Artists usually want somewhere between 2-3 lights to hit every surface in the 3d world (to make it not look flat, the light count is not important, the coverage is). Of course lights that are behind a wall (shadowed) do not help much, and neither does sunlight in indoor scenes. We have lots of partially indoor/outdoor scenes in Trials Evolution, and indoor sections (big areas where sunlight is blocked) cost more because you have to add lots of local lights (but the sun still must be calculated to the same pixels even if it's mostly shadowed out). We have fully dynamic lighting and user created content, so users can create lots of cases like this to their levels (that we have no way to prevent).

Improving minimum frame rate is of course the ("only") goal (we have 60 fps with vsynch after all). We want the 2-3 lights per 3d surface to translate to 2-3 lights processed per pixel. Smaller tile sizes and good culling are very important to reach that constant frame time (less border pixels that require "random camera angle specific" amount of processing). It's important that the "visible amount of lighting" translates well to processing cost (so that artists/users can have the amount of light they require per each surface).
worst case performance is the most relevant, which is actually one of the reasons why I'm slightly less enthused with so-called "Forward+" then the very-similar deferred variant. In my experience running complex shaders at the end of the raster pipeline results in a whole lot more variability (due to triangle sizes, occlusion, scheduling, etc) than doing it in image space.
I fully agree with you. The more processing you can move away from the raster pipeline to the (screen space) compute pipeline, the better. Everything in raster pipeline has a fluctuating cost (variable amount of triangles/vertices in screen, variable overdraw and hi-z efficiency, variable quad efficiency, no way control branching granularity = branching fluctuation, etc). Minimizing the fluctuating cost is the key to solid performance (60 fps with hard vsynch has always been our goal).

With Forward+ those far away objects with tiny triangles (artists always have too little time to create perfect LODs) are hit with plenty of light sources (further away geometry has more z-fluctuation, so light culling has more false positives). Those tiny triangles have very bad quad efficiency (and often very bad texture cache efficiency as well). I would personally prefer to do as little as possible in the raster stage. I would be ready to go as far as simply storing the texture coordinate (to the virtual texture cache) for each pixel instead of sampling the material textures in the rasterization step. Our current Xbox 360 game has 2000 meter view distance, and we are already getting bad quad efficiency for further away geometry. In next gen titles we of course want more (more draw distance, more further away geometry, more geometry with smaller details). Lots of things must be deferred to make all this happen (at constant non-fluctuating 60 fps).
 
Last edited by a moderator:
Would it be feasible to use texture space with a virtual texturing for lighting for things further away?

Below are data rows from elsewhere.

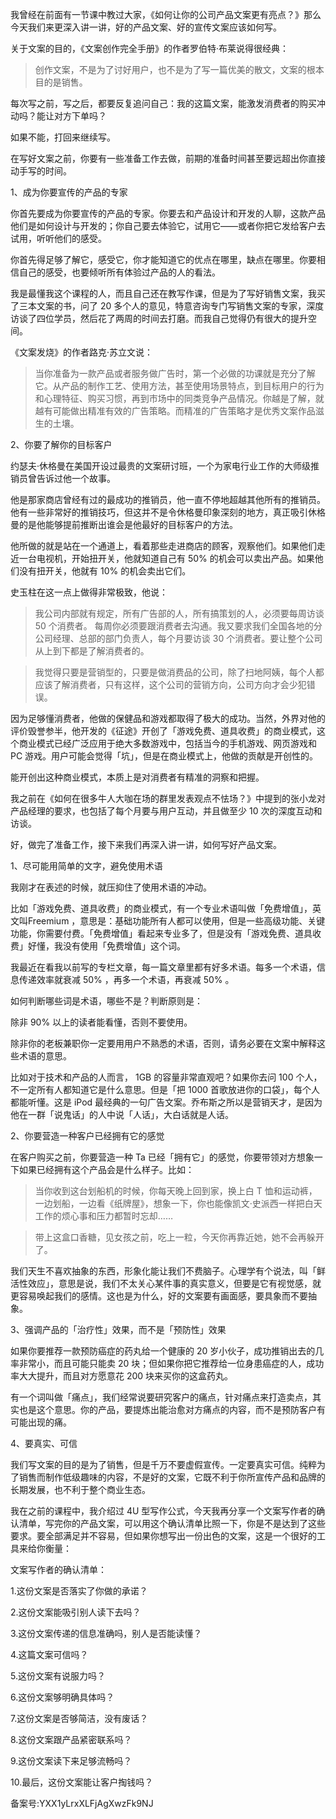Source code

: 我曾经在前面有一节课中教过大家，《如何让你的公司产品文案更有亮点？》那么今天我们来更深入讲一讲，好的产品文案、好的宣传文案应该如何写。

关于文案的目的，《文案创作完全手册》的作者罗伯特·布莱说得很经典：

> 创作文案，不是为了讨好用户，也不是为了写一篇优美的散文，文案的根本目的是销售。

每次写之前，写之后，都要反复追问自己：我的这篇文案，能激发消费者的购买冲动吗？能让对方下单吗？

如果不能，打回来继续写。

在写好文案之前，你要有一些准备工作去做，前期的准备时间甚至要远超出你直接动手写的时间。

1、成为你要宣传的产品的专家

你首先要成为你要宣传的产品的专家。你要去和产品设计和开发的人聊，这款产品他们是如何设计与开发的；你自己要去体验它，试用它——或者你把它发给客户去试用，听听他们的感受。

你首先得足够了解它，感受它，你才能知道它的优点在哪里，缺点在哪里。你要相信自己的感受，也要倾听所有体验过产品的人的看法。

我是最懂我这个课程的人，而且自己还在教写作课，但是为了写好销售文案，我买了三本文案的书，问了 20 多个人的意见，特意咨询专门写销售文案的专家，深度访谈了四位学员，然后花了两周的时间去打磨。而我自己觉得仍有很大的提升空间。

《文案发烧》的作者路克·苏立文说：

> 当你准备为一款产品或者服务做广告时，第一个必做的功课就是充分了解它。从产品的制作工艺、使用方法，甚至使用场景特点，到目标用户的行为和心理特征、购买习惯，再到市场中的同类竞争产品情况。你越是了解，就越有可能做出精准有效的广告策略。而精准的广告策略才是优秀文案作品滋生的土壤。

2、你要了解你的目标客户

约瑟夫·休格曼在美国开设过最贵的文案研讨班，一个为家电行业工作的大师级推销员曾告诉过他一个故事。

他是那家商店曾经有过的最成功的推销员，他一直不停地超越其他所有的推销员。他有一些非常好的推销技巧，但这并不是令休格曼印象深刻的地方，真正吸引休格曼的是他能够提前推断出谁会是他最好的目标客户的方法。

他所做的就是站在一个通道上，看着那些走进商店的顾客，观察他们。如果他们走近一台电视机，开始扭开关，他就知道自己有 50\% 的机会可以卖出产品。如果他们没有扭开关，他就有 10\% 的机会卖出它们。

史玉柱在这一点上做得非常极致，他说：

> 我公司内部就有规定，所有广告部的人，所有搞策划的人，必须要每周访谈 50 个消费者。 每周你必须要跟消费者去沟通。我又要求我们全国各地的分公司经理、总部的部门负责人，每个月要访谈 30 个消费者。要让整个公司从上到下都是了解消费者的。

> 我觉得只要是营销型的，只要是做消费品的公司，除了扫地阿姨，每个人都应该了解消费者，只有这样，这个公司的营销方向，公司方向才会少犯错误。

因为足够懂消费者，他做的保健品和游戏都取得了极大的成功。当然，外界对他的评价毁誉参半，他开发的《征途》开创了「游戏免费、道具收费」的商业模式，这个商业模式已经广泛应用于绝大多数游戏中，包括当今的手机游戏、网页游戏和 PC 游戏。用户可能会觉得「坑」，但是在商业模式上，他做的贡献是开创性的。

能开创出这种商业模式，本质上是对消费者有精准的洞察和把握。

我之前在《如何在很多牛人大咖在场的群里发表观点不怯场？》中提到的张小龙对产品经理的要求，也包括了每个月要与用户互动，并且做至少 10 次的深度互动和访谈。

好，做完了准备工作，接下来我们再深入讲一讲，如何写好产品文案。

1、尽可能用简单的文字，避免使用术语

我刚才在表述的时候，就压抑住了使用术语的冲动。

比如「游戏免费、道具收费」的商业模式，有一个专业术语叫做「免费增值」，英文叫Freemium ，意思是：基础功能所有人都可以使用，但是一些高级功能、关键功能，你需要付费。「免费增值」看起来专业多了，但是没有「游戏免费、道具收费」好懂，我没有使用「免费增值」这个词。

我最近在看我以前写的专栏文章，每一篇文章里都有好多术语。每多一个术语，信息传递效率就衰减 50\% ，再多一个术语，再衰减 50\% 。

如何判断哪些词是术语，哪些不是？判断原则是：

除非 90\% 以上的读者能看懂，否则不要使用。

除非你的老板兼职你一定要用用户不熟悉的术语，否则，请务必要在文案中解释这些术语的意思。

比如对于技术和产品的人而言， 1GB 的容量非常直观吧？如果你去问 100 个人，不一定所有人都知道它是什么意思。但是「把 1000 首歌放进你的口袋」，每个人都能听懂。这是 iPod 最经典的一句广告文案。乔布斯之所以是营销天才，是因为他在一群「说鬼话」的人中说「人话」，大白话就是人话。

2、你要营造一种客户已经拥有它的感觉

在客户购买之前，你要营造一种 Ta 已经「拥有它」的感觉，你要带领对方想象一下如果已经拥有这个产品会是什么样子。比如：

> 当你收到这台划船机的时候，你每天晚上回到家，换上白 T 恤和运动裤，一边划船，一边看《纸牌屋》，想象一下，你也能像凯文·史派西一样把白天工作的烦心事和压力都暂时忘却……

> 带上这盒口香糖，见女孩之前，吃上一粒，今天你再靠近她，她不会再躲开了。

我们天生不喜欢抽象的东西，形象化能让我们不费脑子。心理学有个说法，叫「鲜活性效应」，意思是说，我们不太关心某件事的真实意义，但要是它有视觉感，就更容易唤起我们的感情。这也是为什么，好的文案要有画面感，要具象而不要抽象。

3、强调产品的「治疗性」效果，而不是「预防性」效果

如果你要推荐一款预防癌症的药丸给一个健康的 20 岁小伙子，成功推销出去的几率非常小，而且可能只能卖 20 块；但如果你把它推荐给一位身患癌症的人，成功率大大提升，而且对方愿意花 200 块来买你的这盒药丸。

有一个词叫做「痛点」，我们经常说要研究客户的痛点，针对痛点来打造卖点，其实也是这个意思。你的产品，要提炼出能治愈对方痛点的内容，而不是预防客户有可能出现的痛。

4、要真实、可信

我们写文案的目的是为了销售，但是千万不要虚假宣传。一定要真实可信。纯粹为了销售而制作低级趣味的内容，不是好的文案，它既不利于你所宣传产品和品牌的长期发展，也不利于整个商业生态。

我在之前的课程中，我介绍过 4U 型写作公式，今天我再分享一个文案写作者的确认清单，写完你的产品文案，可以用这个确认清单比照一下，你是不是达到了这些要求。要全部满足并不容易，但如果你想写出一份出色的文案，这是一个很好的工具来给你衡量：

文案写作者的确认清单：

1.这份文案是否落实了你做的承诺？

2.这份文案能吸引别人读下去吗？

3.这份文案传递的信息准确吗，别人是否能读懂？

4.这篇文案可信吗？

5.这份文案有说服力吗？

6.这份文案够明确具体吗？

7.这份文案是否够简洁，没有废话？

8.这份文案跟产品紧密联系吗？

9.这份文案读下来足够流畅吗？

10.最后，这份文案能让客户掏钱吗？

备案号:YXX1yLrxXLFjAgXwzFk9NJ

Frame rate independent lighting and very simple rendering of faraway objects might be nice.
Also tiled deferred/forward rendering might like the fact that min/max could be masked to certain distance or objects and thus raise efficiency.
 
Would it be feasible to use texture space with a virtual texturing for lighting for things further away?

Frame rate independent lighting and very simple rendering of faraway objects might be nice.
Also tiled deferred/forward rendering might like the fact that min/max could be masked to certain distance or objects and thus raise efficiency.
Yes, you can light the virtual texture cache instead of lighting the screen space g-buffer. Lighting in texture space actually provides better results as well (normals cannot be interpolated without causing errors). With texture space lighting, and sampling the lighted result, you get better mip transitions (lighted results are linearly blended from two mips), and you reduce a lot of shader aliasing (especially specular aliasing).

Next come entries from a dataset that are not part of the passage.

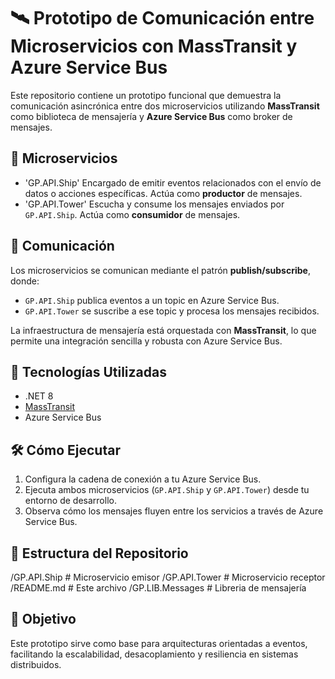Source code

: # 🛰️ Prototipo de Comunicación entre Microservicios con MassTransit y Azure Service Bus

Este repositorio contiene un prototipo funcional que demuestra la comunicación asincrónica entre dos microservicios utilizando **MassTransit** como biblioteca de mensajería y **Azure Service Bus** como broker de mensajes.

## 🧩 Microservicios

- 'GP.API.Ship'
  Encargado de emitir eventos relacionados con el envío de datos o acciones específicas. Actúa como **productor** de mensajes.
- 'GP.API.Tower'
  Escucha y consume los mensajes enviados por `GP.API.Ship`. Actúa como **consumidor** de mensajes.

## 🔄 Comunicación

Los microservicios se comunican mediante el patrón **publish/subscribe**, donde:

- `GP.API.Ship` publica eventos a un topic en Azure Service Bus.
- `GP.API.Tower` se suscribe a ese topic y procesa los mensajes recibidos.

La infraestructura de mensajería está orquestada con **MassTransit**, lo que permite una integración sencilla y robusta con Azure Service Bus.

## 🚀 Tecnologías Utilizadas

- .NET 8
- [MassTransit](https://masstransit.io/)
- Azure Service Bus

## 🛠️ Cómo Ejecutar

1. Configura la cadena de conexión a tu Azure Service Bus.
2. Ejecuta ambos microservicios (`GP.API.Ship` y `GP.API.Tower`) desde tu entorno de desarrollo.
3. Observa cómo los mensajes fluyen entre los servicios a través de Azure Service Bus.

## 📂 Estructura del Repositorio

/GP.API.Ship     # Microservicio emisor
/GP.API.Tower    # Microservicio receptor
/README.md       # Este archivo
/GP.LIB.Messages # Libreria de mensajería

## 📌 Objetivo

Este prototipo sirve como base para arquitecturas orientadas a eventos, facilitando la escalabilidad, desacoplamiento y resiliencia en sistemas distribuidos.
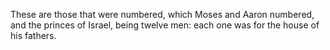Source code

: These are those that were numbered, which Moses and Aaron numbered, and the princes of Israel, being twelve men: each one was for the house of his fathers.
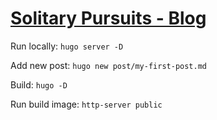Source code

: # [Solitary Pursuits - Blog](https://blog.anirudha.dev/)

Run locally: `hugo server -D`

Add new post: `hugo new post/my-first-post.md`

Build: `hugo -D`

Run build image: `http-server public`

The only problem is the extra cost. For example the virtual texture cache in Trials Evolution is 4096x4096 pixels. Currently visible set of pages is around 35% of the cache (average in our scenes). So we have 5872k pixels. 720p screen is 921k pixels. That's 6.3x pixels. Doable, but it's going to cost more than it's going to benefit the image quality. Of course if the scene lighting is static, each virtual texture tile in cache needs to be only lit once (when it becomes visible). In Trials Evolution I we limit the tile generations to 16 per frame. That's 128x128x16 = 262k pixels. So in a scene that has static lighting (but calculated at runtime) lighting the virtual texture cache instead of the screen g-buffer is actually more efficient (and provides better image quality to boot). Real scenes are of course a mix of static and dynamic lighting, so the performance gain/loss is game (and scene) specific.

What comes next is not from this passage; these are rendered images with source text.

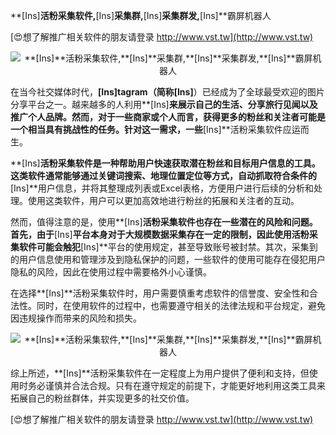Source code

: **[Ins]**活粉采集软件,**[Ins]**采集群,**[Ins]**采集群发,**[Ins]**霸屏机器人

[😍想了解推广相关软件的朋友请登录 http://www.vst.tw](http://www.vst.tw)

 <center><img src="https://vst.tw/MP4/tuiguang/png/3.png" alt="**[Ins]**活粉采集软件,**[Ins]**采集群,**[Ins]**采集群发,**[Ins]**霸屏机器人"></center>

在当今社交媒体时代，**[Ins]**tagram（简称**[Ins]**）已经成为了全球最受欢迎的图片分享平台之一。越来越多的人利用**[Ins]**来展示自己的生活、分享旅行见闻以及推广个人品牌。然而，对于一些商家或个人而言，获得更多的粉丝和关注者可能是一个相当具有挑战性的任务。针对这一需求，一些**[Ins]**活粉采集软件应运而生。

**[Ins]**活粉采集软件是一种帮助用户快速获取潜在粉丝和目标用户信息的工具。这类软件通常能够通过关键词搜索、地理位置定位等方式，自动抓取符合条件的**[Ins]**用户信息，并将其整理成列表或Excel表格，方便用户进行后续的分析和处理。使用这类软件，用户可以更加高效地进行粉丝的拓展和关注者的互动。

然而，值得注意的是，使用**[Ins]**活粉采集软件也存在一些潜在的风险和问题。首先，由于**[Ins]**平台本身对于大规模数据采集存在一定的限制，因此使用活粉采集软件可能会触犯**[Ins]**平台的使用规定，甚至导致账号被封禁。其次，采集到的用户信息使用和管理涉及到隐私保护的问题，一些软件的使用可能存在侵犯用户隐私的风险，因此在使用过程中需要格外小心谨慎。

在选择**[Ins]**活粉采集软件时，用户需要慎重考虑软件的信誉度、安全性和合法性。同时，在使用软件的过程中，也需要遵守相关的法律法规和平台规定，避免因违规操作而带来的风险和损失。

 <center><img src="https://vst.tw/MP4/tuiguang/png/2.png" alt="**[Ins]**活粉采集软件,**[Ins]**采集群,**[Ins]**采集群发,**[Ins]**霸屏机器人"></center>

综上所述，**[Ins]**活粉采集软件在一定程度上为用户提供了便利和支持，但使用时务必谨慎并合法合规。只有在遵守规定的前提下，才能更好地利用这类工具来拓展自己的粉丝群体，并实现更多的社交价值。

[😍想了解推广相关软件的朋友请登录 http://www.vst.tw](http://www.vst.tw)




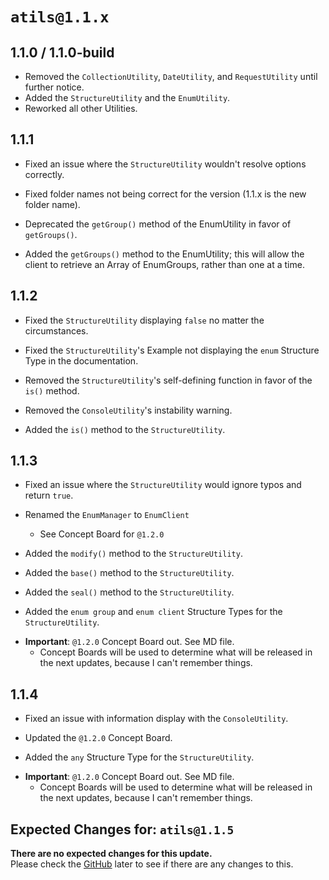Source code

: # `atils@1.1.x`
## 1.1.0 / 1.1.0-build
- Removed the `CollectionUtility`, `DateUtility`, and `RequestUtility` until further notice.
- Added the `StructureUtility` and the `EnumUtility`.
- Reworked all other Utilities.

## 1.1.1
- Fixed an issue where the `StructureUtility` wouldn't resolve options correctly.
- Fixed folder names not being correct for the version (1.1.x is the new folder name).

- Deprecated the `getGroup()` method of the EnumUtility in favor of `getGroups()`.

- Added the `getGroups()` method to the EnumUtility; this will allow the client to retrieve an Array of EnumGroups, rather than one at a time.

## 1.1.2
- Fixed the `StructureUtility` displaying `false` no matter the circumstances.
- Fixed the `StructureUtility`'s Example not displaying the `enum` Structure Type in the documentation.

- Removed the `StructureUtility`'s self-defining function in favor of the `is()` method.
- Removed the `ConsoleUtility`'s instability warning.

- Added the `is()` method to the `StructureUtility`.

## 1.1.3
- Fixed an issue where the `StructureUtility` would ignore typos and return `true`.
- Renamed the `EnumManager` to `EnumClient`
    - See Concept Board for `@1.2.0`
    
- Added the `modify()` method to the `StructureUtility`.
- Added the `base()` method to the `StructureUtility`.
- Added the `seal()` method to the `StructureUtility`.
- Added the `enum group` and `enum client` Structure Types for the `StructureUtility`.

+ **Important**: `@1.2.0` Concept Board out. See MD file.
    - Concept Boards will be used to determine what will be released in the next updates, because I can't remember things.

## 1.1.4
- Fixed an issue with information display with the `ConsoleUtility`.
- Updated the `@1.2.0` Concept Board.

- Added the `any` Structure Type for the `StructureUtility`.

+ **Important**: `@1.2.0` Concept Board out. See MD file.
    - Concept Boards will be used to determine what will be released in the next updates, because I can't remember things.


## Expected Changes for: `atils@1.1.5`
**There are no expected changes for this update.**<br>
Please check the [GitHub](https://github.com/itsatelo/atils) later to see if there are any changes to this.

Reusing processing with virtual texture cache is one of the best things virtual texturing brings to table. For example in Trials Evolution we do our complex terrain blending once to the cache (and only sample baked data for each frame - very imporant for 60 fps gameplay), and same system is used for object decals (decals are burned to VT cache during page generation). Of course you can burn things like SSAO and GI lighting (non view dependent part of the light equation) to the cache as well. If you would like to calculate view dependant stuff (like specular lighting) to the VT cache, you would need to update it pediodically. The good thing of course is that it can be made completely frame rate independent.

I actually wrote a post describing this kind of system (g-buffer with texture coordinate to VT cache instead of any color/material data) last year, but I haven't had much time to experiment with it (since Trials Evolution has taken all my time lately). It's a really big change to things, and thus we didn't want to risk adapting a system like that during our project. But I will surely experiment it for our next major engine version. It seems that there are others who are also interested in texture space lighting (Timothy Lottes wrote about it in his blog), and virtual texturing is a key incredient for systems like this... and many big developers have stated that they are implementing virtual texturing in their future engines, so we might actually see some texture space lighting in actual products in the future.
 
Last edited by a moderator:
@Sebbbi: Huh, I never thought of using virtual textures for lighting. In one sense it sounds very cool, in another it also just doesn't sound terribly efficient, a bit like just supersampling. Point being there might be something more, elegant, and more importantly efficient. If only I could think of what it was :p Until then, did you ever publish that paper sebbbi? Or are you planning on investigating it some more until you publish?

As for using a tiled based scheme to cull out virtual point lights or something, well I don't think even with this next generation we're going to get anything as "realtime" as that or path tracing for GI. Doing it that way is an NP complete problem, and since it's going to grow exponentially with scene complexity I'm not imagining most developers would be willing to give up even bigger and more complex environments for something like that (admittedly something like The Legends of Grimrock or other such tightly enclosed environments could work fine).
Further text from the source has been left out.